--- WORKING DATA Enclosed Below ---

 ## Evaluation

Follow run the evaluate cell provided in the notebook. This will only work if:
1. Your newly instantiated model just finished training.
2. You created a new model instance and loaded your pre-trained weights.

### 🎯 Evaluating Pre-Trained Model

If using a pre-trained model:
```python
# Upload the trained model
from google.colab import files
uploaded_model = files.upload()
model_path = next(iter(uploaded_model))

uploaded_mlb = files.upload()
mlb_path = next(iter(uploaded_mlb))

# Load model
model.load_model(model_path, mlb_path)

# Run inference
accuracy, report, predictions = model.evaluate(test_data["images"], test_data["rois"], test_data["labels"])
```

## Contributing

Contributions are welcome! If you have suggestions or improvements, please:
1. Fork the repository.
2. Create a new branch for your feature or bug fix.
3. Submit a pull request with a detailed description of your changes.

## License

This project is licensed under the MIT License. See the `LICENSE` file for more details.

--- End of Enclosed WORKING DATA ---
--- WORKING DATA Enclosed Below ---

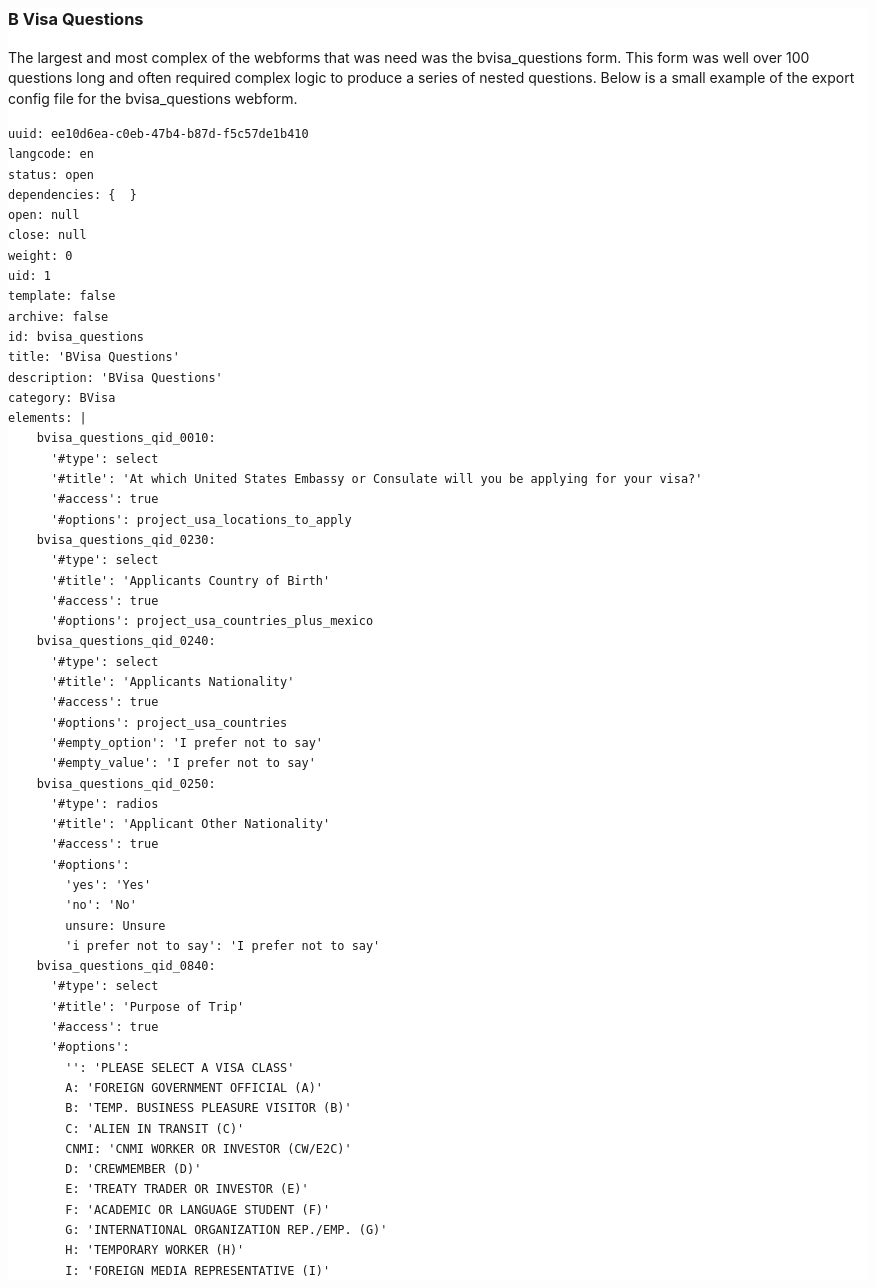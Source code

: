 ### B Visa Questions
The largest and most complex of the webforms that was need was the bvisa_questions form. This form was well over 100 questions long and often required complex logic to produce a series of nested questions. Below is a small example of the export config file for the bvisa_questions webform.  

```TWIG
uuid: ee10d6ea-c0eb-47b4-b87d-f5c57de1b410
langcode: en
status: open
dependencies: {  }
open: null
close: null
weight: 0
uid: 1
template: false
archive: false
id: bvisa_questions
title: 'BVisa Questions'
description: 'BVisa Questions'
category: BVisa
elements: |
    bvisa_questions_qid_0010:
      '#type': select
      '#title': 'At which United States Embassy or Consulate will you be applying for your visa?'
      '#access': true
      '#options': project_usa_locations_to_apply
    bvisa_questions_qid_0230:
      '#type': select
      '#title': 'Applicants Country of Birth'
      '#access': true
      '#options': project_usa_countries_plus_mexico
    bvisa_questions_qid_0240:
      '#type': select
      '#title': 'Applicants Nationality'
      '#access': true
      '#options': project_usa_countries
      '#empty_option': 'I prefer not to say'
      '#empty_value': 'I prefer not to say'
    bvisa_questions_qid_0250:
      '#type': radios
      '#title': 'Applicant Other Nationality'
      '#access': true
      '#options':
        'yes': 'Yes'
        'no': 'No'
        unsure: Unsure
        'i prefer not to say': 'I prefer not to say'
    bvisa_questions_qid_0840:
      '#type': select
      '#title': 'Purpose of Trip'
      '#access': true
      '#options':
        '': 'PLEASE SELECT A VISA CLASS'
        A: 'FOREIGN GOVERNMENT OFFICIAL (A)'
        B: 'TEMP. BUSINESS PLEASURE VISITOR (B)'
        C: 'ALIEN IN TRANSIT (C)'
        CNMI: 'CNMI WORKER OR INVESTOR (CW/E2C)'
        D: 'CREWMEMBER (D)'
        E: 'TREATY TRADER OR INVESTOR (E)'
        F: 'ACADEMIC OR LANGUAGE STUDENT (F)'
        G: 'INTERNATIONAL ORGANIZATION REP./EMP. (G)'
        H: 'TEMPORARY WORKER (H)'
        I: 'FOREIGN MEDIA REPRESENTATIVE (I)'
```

--- End of Enclosed WORKING DATA ---

AIM OF THE TASK
Every line above that includes the word "options" should be listed.

COMPLETED EXERCISE
      '#options': project_usa_locations_to_apply
      '#options': project_usa_countries_plus_mexico
      '#options': project_usa_countries
      '#options':
      '#options':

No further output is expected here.